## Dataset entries
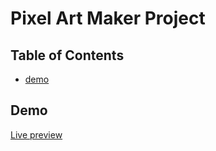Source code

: # Pixel Art Maker Project

## Table of Contents

* [demo](#demo)

## Demo
[Live preview](https://briskdust.github.io/pixel-art/index.html)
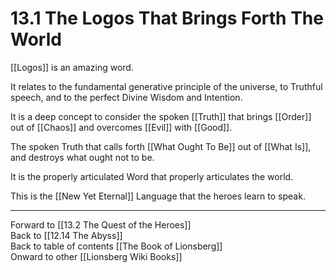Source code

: # 13.1 The Logos That Brings Forth The World

[[Logos]] is an amazing word.

It relates to the fundamental generative principle of the universe, to Truthful speech, and to the perfect Divine Wisdom and Intention.

It is a deep concept to consider the spoken [[Truth]] that brings [[Order]] out of [[Chaos]] and overcomes [[Evil]] with [[Good]].

The spoken Truth that calls forth [[What Ought To Be]] out of [[What Is]], and destroys what ought not to be.

It is the properly articulated Word that properly articulates the world.

This is the [[New Yet Eternal]] Language that the heroes learn to speak. 

___

Forward to [[13.2 The Quest of the Heroes]]  
Back to [[12.14 The Abyss]]  
Back to table of contents [[The Book of Lionsberg]]  
Onward to other [[Lionsberg Wiki Books]]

## PROBLEM DETAILS
Search the records above for "Lionsberg" and copy every line that has it.

## SOLUTION TO THE EXERCISE
Back to table of contents [[The Book of Lionsberg]]  
Onward to other [[Lionsberg Wiki Books]]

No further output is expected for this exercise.